▶ **Directions**: Lines of the material that include the string "pinyinscope" should be returned.

··········

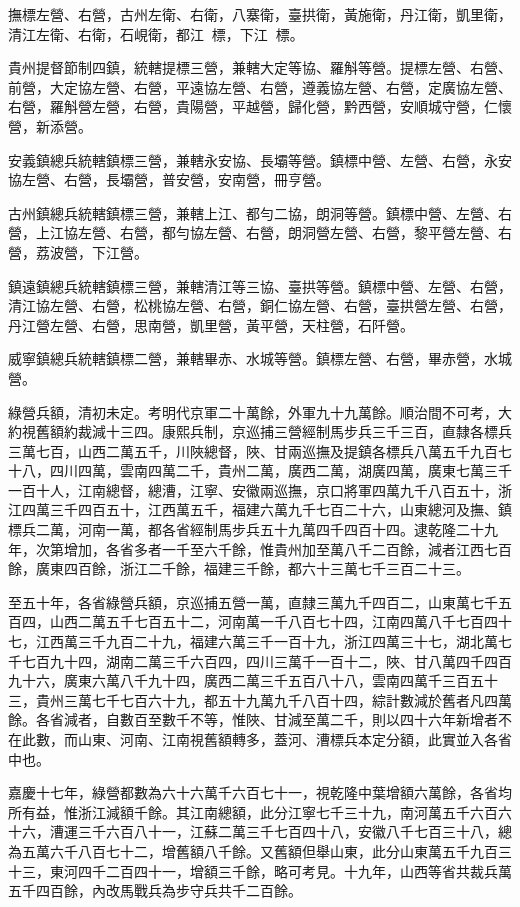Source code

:\begin{pinyinscope}
撫標左營、右營，古州左衛、右衛，八寨衛，臺拱衛，黃施衛，丹江衛，凱里衛，清江左衛、右衛，石峴衛，都江標，下江標。

貴州提督節制四鎮，統轄提標三營，兼轄大定等協、羅斛等營。提標左營、右營、前營，大定協左營、右營，平遠協左營、右營，遵義協左營、右營，定廣協左營、右營，羅斛營左營，右營，貴陽營，平越營，歸化營，黔西營，安順城守營，仁懷營，新添營。

安義鎮總兵統轄鎮標三營，兼轄永安協、長壩等營。鎮標中營、左營、右營，永安協左營、右營，長壩營，普安營，安南營，冊亨營。

古州鎮總兵統轄鎮標三營，兼轄上江、都勻二協，朗洞等營。鎮標中營、左營、右營，上江協左營、右營，都勻協左營、右營，朗洞營左營、右營，黎平營左營、右營，荔波營，下江營。

鎮遠鎮總兵統轄鎮標三營，兼轄清江等三協、臺拱等營。鎮標中營、左營、右營，清江協左營、右營，松桃協左營、右營，銅仁協左營、右營，臺拱營左營、右營，丹江營左營、右營，思南營，凱里營，黃平營，天柱營，石阡營。

威寧鎮總兵統轄鎮標二營，兼轄畢赤、水城等營。鎮標左營、右營，畢赤營，水城營。

綠營兵額，清初未定。考明代京軍二十萬餘，外軍九十九萬餘。順治間不可考，大約視舊額約裁減十三四。康熙兵制，京巡捕三營經制馬步兵三千三百，直隸各標兵三萬七百，山西二萬五千，川陜總督，陜、甘兩巡撫及提鎮各標兵八萬五千九百七十八，四川四萬，雲南四萬二千，貴州二萬，廣西二萬，湖廣四萬，廣東七萬三千一百十人，江南總督，總漕，江寧、安徽兩巡撫，京口將軍四萬九千八百五十，浙江四萬三千四百五十，江西萬五千，福建六萬九千七百二十六，山東總河及撫、鎮標兵二萬，河南一萬，都各省經制馬步兵五十九萬四千四百十四。逮乾隆二十九年，次第增加，各省多者一千至六千餘，惟貴州加至萬八千二百餘，減者江西七百餘，廣東四百餘，浙江二千餘，福建三千餘，都六十三萬七千三百二十三。

至五十年，各省綠營兵額，京巡捕五營一萬，直隸三萬九千四百二，山東萬七千五百四，山西二萬五千七百五十二，河南萬一千八百七十四，江南四萬八千七百四十七，江西萬三千九百二十九，福建六萬三千一百十九，浙江四萬三十七，湖北萬七千七百九十四，湖南二萬三千六百四，四川三萬千一百十二，陜、甘八萬四千四百九十六，廣東六萬八千九十四，廣西二萬三千五百八十八，雲南四萬千三百五十三，貴州三萬七千七百六十九，都五十九萬九千八百十四，綜計數減於舊者凡四萬餘。各省減者，自數百至數千不等，惟陜、甘減至萬二千，則以四十六年新增者不在此數，而山東、河南、江南視舊額轉多，蓋河、漕標兵本定分額，此實並入各省中也。

嘉慶十七年，綠營都數為六十六萬千六百七十一，視乾隆中葉增額六萬餘，各省均所有益，惟浙江減額千餘。其江南總額，此分江寧七千三十九，南河萬五千六百六十六，漕運三千六百八十一，江蘇二萬三千七百四十八，安徽八千七百三十八，總為五萬六千八百七十二，增舊額八千餘。又舊額但舉山東，此分山東萬五千九百三十三，東河四千二百四十一，增額三千餘，略可考見。十九年，山西等省共裁兵萬五千四百餘，內改馬戰兵為步守兵共千二百餘。


\end{pinyinscope}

··········

▶ **Solution to this problem**:
:\begin{pinyinscope}
\end{pinyinscope}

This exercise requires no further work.